EXERCISE AIM:
Reproduce exactly, from the data that follows, the line with "If you want to chat", the line with "[3] My repositories", and every line that lies between them.

SUPPLIED DATA:
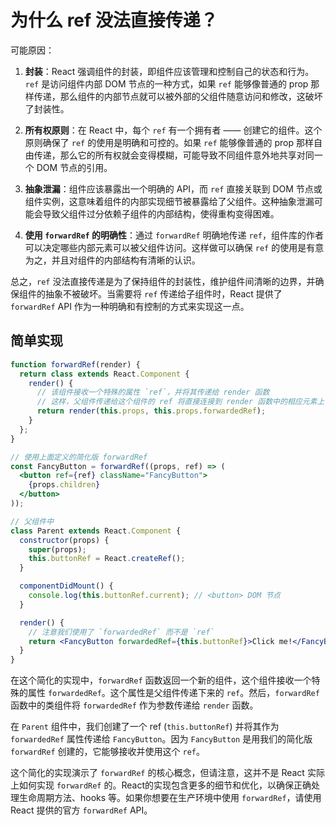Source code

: # 为什么 ref 没法直接传递？
可能原因：

1. **封装**：React 强调组件的封装，即组件应该管理和控制自己的状态和行为。`ref` 是访问组件内部 DOM 节点的一种方式，如果 `ref` 能够像普通的 prop 那样传递，那么组件的内部节点就可以被外部的父组件随意访问和修改，这破坏了封装性。

2. **所有权原则**：在 React 中，每个 `ref` 有一个拥有者 —— 创建它的组件。这个原则确保了 `ref` 的使用是明确和可控的。如果 `ref` 能够像普通的 prop 那样自由传递，那么它的所有权就会变得模糊，可能导致不同组件意外地共享对同一个 DOM 节点的引用。

3. **抽象泄漏**：组件应该暴露出一个明确的 API，而 `ref` 直接关联到 DOM 节点或组件实例，这意味着组件的内部实现细节被暴露给了父组件。这种抽象泄漏可能会导致父组件过分依赖子组件的内部结构，使得重构变得困难。

4. **使用 `forwardRef` 的明确性**：通过 `forwardRef` 明确地传递 `ref`，组件库的作者可以决定哪些内部元素可以被父组件访问。这样做可以确保 `ref` 的使用是有意为之，并且对组件的内部结构有清晰的认识。

总之，`ref` 没法直接传递是为了保持组件的封装性，维护组件间清晰的边界，并确保组件的抽象不被破坏。当需要将 `ref` 传递给子组件时，React 提供了 `forwardRef` API 作为一种明确和有控制的方式来实现这一点。

## 简单实现
```jsx
function forwardRef(render) {
  return class extends React.Component {
    render() {
      // 该组件接收一个特殊的属性 `ref`，并将其传递给 render 函数
      // 这样，父组件传递给这个组件的 ref 将直接连接到 render 函数中的相应元素上
      return render(this.props, this.props.forwardedRef);
    }
  };
}

// 使用上面定义的简化版 forwardRef
const FancyButton = forwardRef((props, ref) => (
  <button ref={ref} className="FancyButton">
    {props.children}
  </button>
));

// 父组件中
class Parent extends React.Component {
  constructor(props) {
    super(props);
    this.buttonRef = React.createRef();
  }

  componentDidMount() {
    console.log(this.buttonRef.current); // <button> DOM 节点
  }

  render() {
    // 注意我们使用了 `forwardedRef` 而不是 `ref`
    return <FancyButton forwardedRef={this.buttonRef}>Click me!</FancyButton>;
  }
}
```

在这个简化的实现中，`forwardRef` 函数返回一个新的组件，这个组件接收一个特殊的属性 `forwardedRef`。这个属性是父组件传递下来的 `ref`。然后，`forwardRef` 函数中的类组件将 `forwardedRef` 作为参数传递给 `render` 函数。

在 `Parent` 组件中，我们创建了一个 ref (`this.buttonRef`) 并将其作为 `forwardedRef` 属性传递给 `FancyButton`。因为 `FancyButton` 是用我们的简化版 `forwardRef` 创建的，它能够接收并使用这个 `ref`。

这个简化的实现演示了 `forwardRef` 的核心概念，但请注意，这并不是 React 实际上如何实现 `forwardRef` 的。React的实现包含更多的细节和优化，以确保正确处理生命周期方法、hooks 等。如果你想要在生产环境中使用 `forwardRef`，请使用 React 提供的官方 `forwardRef` API。
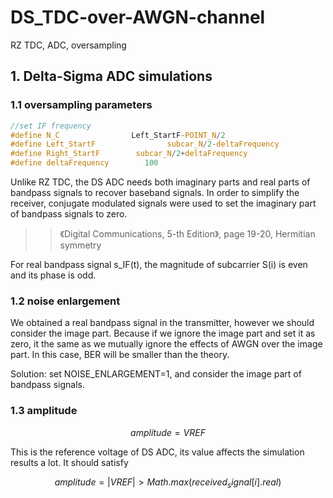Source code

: # DS_TDC-over-AWGN-channel
RZ TDC, ADC, oversampling


## 1. Delta-Sigma ADC simulations
### 1.1 oversampling parameters
```c
//set IF frequency
#define N_C                Left_StartF-POINT_N/2
#define Left_StartF                subcar_N/2-deltaFrequency
#define Right_StartF        subcar_N/2+deltaFrequency
#define deltaFrequency        100
```
Unlike RZ TDC, the DS ADC needs both imaginary parts and real parts of bandpass signals to recover baseband signals. In order to simplify the receiver, conjugate modulated signals were used to set the imaginary part of bandpass signals to zero.
>>《Digital Communications, 5-th Edition》, page 19-20, Hermitian symmetry

For real bandpass signal s_IF(t), the magnitude of subcarrier S(i) is even and its phase is odd.
### 1.2 noise enlargement
We obtained a real bandpass signal in the transmitter, however we should consider the image part. Because if we ignore the image part and set it as zero, it the same as we mutually ignore the effects of AWGN over the image part.
In this case, BER will be smaller than the theory.

Solution: set NOISE_ENLARGEMENT=1, and consider the image part of bandpass signals.

### 1.3 amplitude
$$
amplitude=VREF
$$

This is the reference voltage of DS ADC, its value affects the simulation results a lot. It should satisfy

$$
amplitude = | VREF |>Math.max(received_signal[i].real)
$$
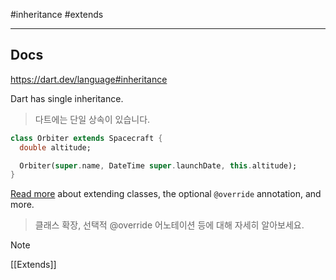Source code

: #inheritance #extends

---
## Docs
https://dart.dev/language#inheritance

Dart has single inheritance.
> 다트에는 단일 상속이 있습니다.

```dart
class Orbiter extends Spacecraft {
  double altitude;

  Orbiter(super.name, DateTime super.launchDate, this.altitude);
}
```

[Read more](https://dart.dev/language/extend) about extending classes, the optional `@override` annotation, and more.
> 클래스 확장, 선택적 @override 어노테이션 등에 대해 자세히 알아보세요.

> [!NOTE]
> [[Extends]]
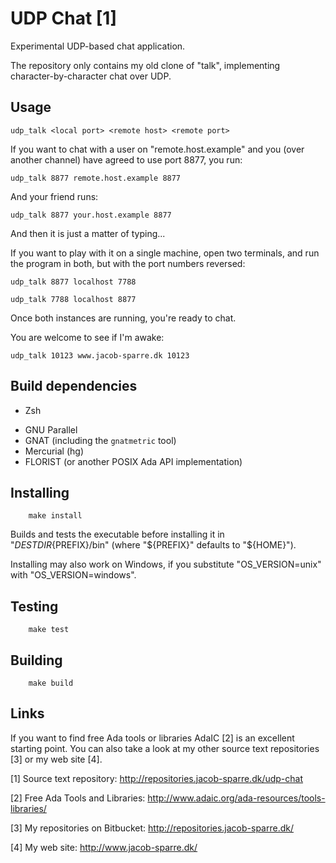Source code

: UDP Chat [1]
============

Experimental UDP-based chat application.

The repository only contains my old clone of "talk", implementing
character-by-character chat over UDP.


Usage
-----

    udp_talk <local port> <remote host> <remote port>

If you want to chat with a user on "remote.host.example" and you (over
another channel) have agreed to use port 8877, you run:

    udp_talk 8877 remote.host.example 8877

And your friend runs:

    udp_talk 8877 your.host.example 8877

And then it is just a matter of typing...

If you want to play with it on a single machine, open two terminals, and
run the program in both, but with the port numbers reversed:

    udp_talk 8877 localhost 7788

    udp_talk 7788 localhost 8877

Once both instances are running, you're ready to chat.

You are welcome to see if I'm awake:

    udp_talk 10123 www.jacob-sparre.dk 10123


Build dependencies
------------------

+ Zsh
* GNU Parallel
* GNAT (including the `gnatmetric` tool)
* Mercurial (hg)
* FLORIST (or another POSIX Ada API implementation)


Installing
----------

```
    make install
```

Builds and tests the executable before installing it in
"${DESTDIR}${PREFIX}/bin" (where "${PREFIX}" defaults to "${HOME}").

Installing may also work on Windows, if you substitute "OS_VERSION=unix" with
"OS_VERSION=windows".


Testing
-------

```
    make test
```


Building
--------

```
    make build
```


Links
-----

If you want to find free Ada tools or libraries AdaIC [2] is an excellent
starting point.  You can also take a look at my other source text
repositories [3] or my web site [4].

[1] Source text repository:
    http://repositories.jacob-sparre.dk/udp-chat

[2] Free Ada Tools and Libraries:
    http://www.adaic.org/ada-resources/tools-libraries/

[3] My repositories on Bitbucket:
    http://repositories.jacob-sparre.dk/

[4] My web site:
    http://www.jacob-sparre.dk/

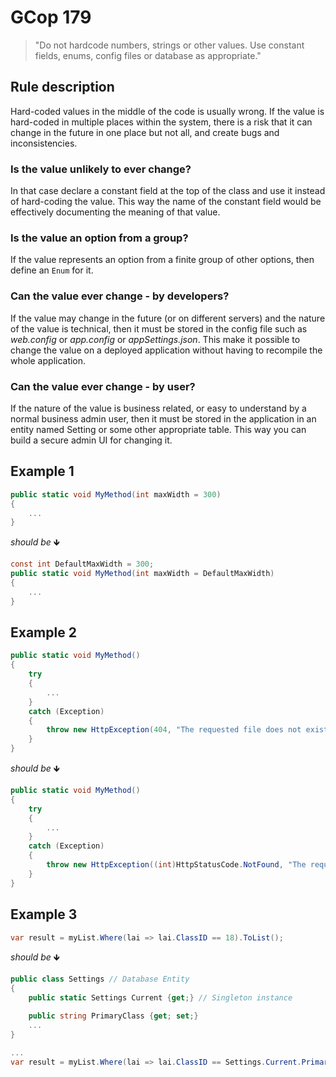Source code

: ﻿# GCop 179

> "Do not hardcode numbers, strings or other values. Use constant fields, enums, config files or database as appropriate."

## Rule description

Hard-coded values in the middle of the code is usually wrong. If the value is hard-coded in multiple places within the system, there is a risk that it can change in the future in one place but not all, and create bugs and inconsistencies.

### Is the value unlikely to ever change?
In that case declare a constant field at the top of the class and use it instead of hard-coding the value. This way the name of the constant field would be effectively documenting the meaning of that value.

### Is the value an option from a group?
If the value represents an option from a finite group of other options, then define an `Enum` for it.

### Can the value ever change - by developers?
If the value may change in the future (or on different servers) and the nature of the value is technical, then it must be stored in the config file such as *web.config* or *app.config* or *appSettings.json*. This make it possible to change the value on a deployed application without having to recompile the whole application.

### Can the value ever change - by user?
If the nature of the value is business related, or easy to understand by a normal business admin user, then it must be stored in the application in an entity named Setting or some other appropriate table. This way you can build a secure admin UI for changing it.

## Example 1

```csharp
public static void MyMethod(int maxWidth = 300)
{ 
    ...    
}
```

*should be* 🡻

```csharp
const int DefaultMaxWidth = 300;
public static void MyMethod(int maxWidth = DefaultMaxWidth)
{ 
    ...   
}
```

## Example 2

```csharp
public static void MyMethod()
{
    try
    {
        ...
    }
    catch (Exception)
    {
        throw new HttpException(404, "The requested file does not exist");
    }
}
```

*should be* 🡻

```csharp
public static void MyMethod()
{
    try
    {
        ...
    }
    catch (Exception)
    {
        throw new HttpException((int)HttpStatusCode.NotFound, "The requested file does not exist");
    }
}
```

## Example 3

```csharp
var result = myList.Where(lai => lai.ClassID == 18).ToList();
```

*should be* 🡻

```csharp
public class Settings // Database Entity
{
    public static Settings Current {get;} // Singleton instance

    public string PrimaryClass {get; set;}    
    ...
}

...
var result = myList.Where(lai => lai.ClassID == Settings.Current.PrimaryClass).ToList();
```
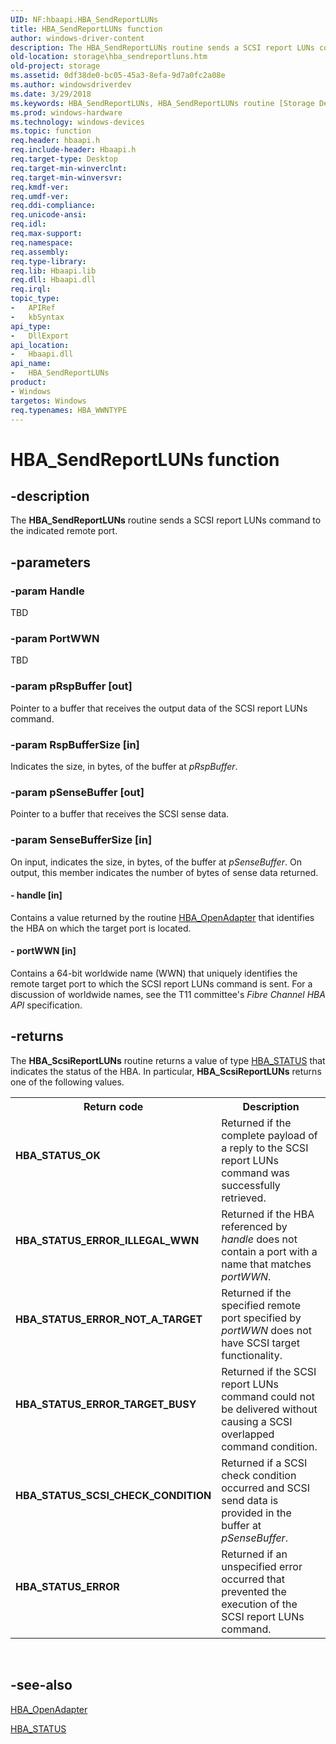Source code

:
 ```yaml
---
UID: NF:hbaapi.HBA_SendReportLUNs
title: HBA_SendReportLUNs function
author: windows-driver-content
description: The HBA_SendReportLUNs routine sends a SCSI report LUNs command to the indicated remote port.
old-location: storage\hba_sendreportluns.htm
old-project: storage
ms.assetid: 0df38de0-bc05-45a3-8efa-9d7a0fc2a08e
ms.author: windowsdriverdev
ms.date: 3/29/2018
ms.keywords: HBA_SendReportLUNs, HBA_SendReportLUNs routine [Storage Devices], fibreHBA_rtns_aeda6b0e-e4bf-4679-ab57-dbe562864726.xml, hbaapi/HBA_SendReportLUNs, storage.hba_sendreportluns
ms.prod: windows-hardware
ms.technology: windows-devices
ms.topic: function
req.header: hbaapi.h
req.include-header: Hbaapi.h
req.target-type: Desktop
req.target-min-winverclnt: 
req.target-min-winversvr: 
req.kmdf-ver: 
req.umdf-ver: 
req.ddi-compliance: 
req.unicode-ansi: 
req.idl: 
req.max-support: 
req.namespace: 
req.assembly: 
req.type-library: 
req.lib: Hbaapi.lib
req.dll: Hbaapi.dll
req.irql: 
topic_type:
-	APIRef
-	kbSyntax
api_type:
-	DllExport
api_location:
-	Hbaapi.dll
api_name:
-	HBA_SendReportLUNs
product:
- Windows
targetos: Windows
req.typenames: HBA_WWNTYPE
---
```


# HBA_SendReportLUNs function


## -description


The <b>HBA_SendReportLUNs</b> routine sends a SCSI report LUNs command to the indicated remote port. 


## -parameters




### -param Handle

TBD


### -param PortWWN

TBD


### -param pRspBuffer [out]

Pointer to a buffer that receives the output data of the SCSI report LUNs command.


### -param RspBufferSize [in]

Indicates the size, in bytes, of the buffer at <i>pRspBuffer</i>.


### -param pSenseBuffer [out]

Pointer to a buffer that receives the SCSI sense data.


### -param SenseBufferSize [in]

On input, indicates the size, in bytes, of the buffer at <i>pSenseBuffer</i>. On output, this member indicates the number of bytes of sense data returned. 


#### - handle [in]

Contains a value returned by the routine <a href="https://msdn.microsoft.com/library/windows/hardware/ff557097">HBA_OpenAdapter</a> that identifies the HBA on which the target port is located.


#### - portWWN [in]

Contains a 64-bit worldwide name (WWN) that uniquely identifies the remote target port to which the SCSI report LUNs command is sent. For a discussion of worldwide names, see the T11 committee's <i>Fibre Channel HBA API</i> specification. 


## -returns



The <b>HBA_ScsiReportLUNs</b> routine returns a value of type <a href="https://msdn.microsoft.com/library/windows/hardware/ff557233">HBA_STATUS</a> that indicates the status of the HBA. In particular, <b>HBA_ScsiReportLUNs</b> returns one of the following values.

<table>
<tr>
<th>Return code</th>
<th>Description</th>
</tr>
<tr>
<td width="40%">
<dl>
<dt><b>HBA_STATUS_OK</b></dt>
</dl>
</td>
<td width="60%">
Returned if the complete payload of a reply to the SCSI report LUNs command was successfully retrieved. 

</td>
</tr>
<tr>
<td width="40%">
<dl>
<dt><b>HBA_STATUS_ERROR_ILLEGAL_WWN</b></dt>
</dl>
</td>
<td width="60%">
Returned if the HBA referenced by <i>handle</i> does not contain a port with a name that matches <i>portWWN</i>. 

</td>
</tr>
<tr>
<td width="40%">
<dl>
<dt><b>HBA_STATUS_ERROR_NOT_A_TARGET</b></dt>
</dl>
</td>
<td width="60%">
Returned if the specified remote port specified by <i>portWWN </i>does not have SCSI target functionality.

</td>
</tr>
<tr>
<td width="40%">
<dl>
<dt><b>HBA_STATUS_ERROR_TARGET_BUSY</b></dt>
</dl>
</td>
<td width="60%">
Returned if the SCSI report LUNs command could not be delivered without causing a SCSI overlapped command condition.

</td>
</tr>
<tr>
<td width="40%">
<dl>
<dt><b>HBA_STATUS_SCSI_CHECK_CONDITION</b></dt>
</dl>
</td>
<td width="60%">
Returned if a SCSI check condition occurred and SCSI send data is provided in the buffer at <i>pSenseBuffer</i>.

</td>
</tr>
<tr>
<td width="40%">
<dl>
<dt><b>HBA_STATUS_ERROR</b></dt>
</dl>
</td>
<td width="60%">
Returned if an unspecified error occurred that prevented the execution of the SCSI report LUNs command. 

</td>
</tr>
</table>
 




## -see-also




<a href="https://msdn.microsoft.com/library/windows/hardware/ff557097">HBA_OpenAdapter</a>



<a href="https://msdn.microsoft.com/library/windows/hardware/ff557233">HBA_STATUS</a>
 

 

FINISHED EXERCISE:
If you want to chat with a user on "remote.host.example" and you (over
another channel) have agreed to use port 8877, you run:

    udp_talk 8877 remote.host.example 8877

And your friend runs:

    udp_talk 8877 your.host.example 8877

And then it is just a matter of typing...

If you want to play with it on a single machine, open two terminals, and
run the program in both, but with the port numbers reversed:

    udp_talk 8877 localhost 7788

    udp_talk 7788 localhost 8877

Once both instances are running, you're ready to chat.

You are welcome to see if I'm awake:

    udp_talk 10123 www.jacob-sparre.dk 10123


Build dependencies
------------------

+ Zsh
* GNU Parallel
* GNAT (including the `gnatmetric` tool)
* Mercurial (hg)
* FLORIST (or another POSIX Ada API implementation)


Installing
----------

```
    make install
```

Builds and tests the executable before installing it in
"${DESTDIR}${PREFIX}/bin" (where "${PREFIX}" defaults to "${HOME}").

Installing may also work on Windows, if you substitute "OS_VERSION=unix" with
"OS_VERSION=windows".


Testing
-------

```
    make test
```


Building
--------

```
    make build
```


Links
-----

If you want to find free Ada tools or libraries AdaIC [2] is an excellent
starting point.  You can also take a look at my other source text
repositories [3] or my web site [4].

[1] Source text repository:
    http://repositories.jacob-sparre.dk/udp-chat

[2] Free Ada Tools and Libraries:
    http://www.adaic.org/ada-resources/tools-libraries/

[3] My repositories on Bitbucket:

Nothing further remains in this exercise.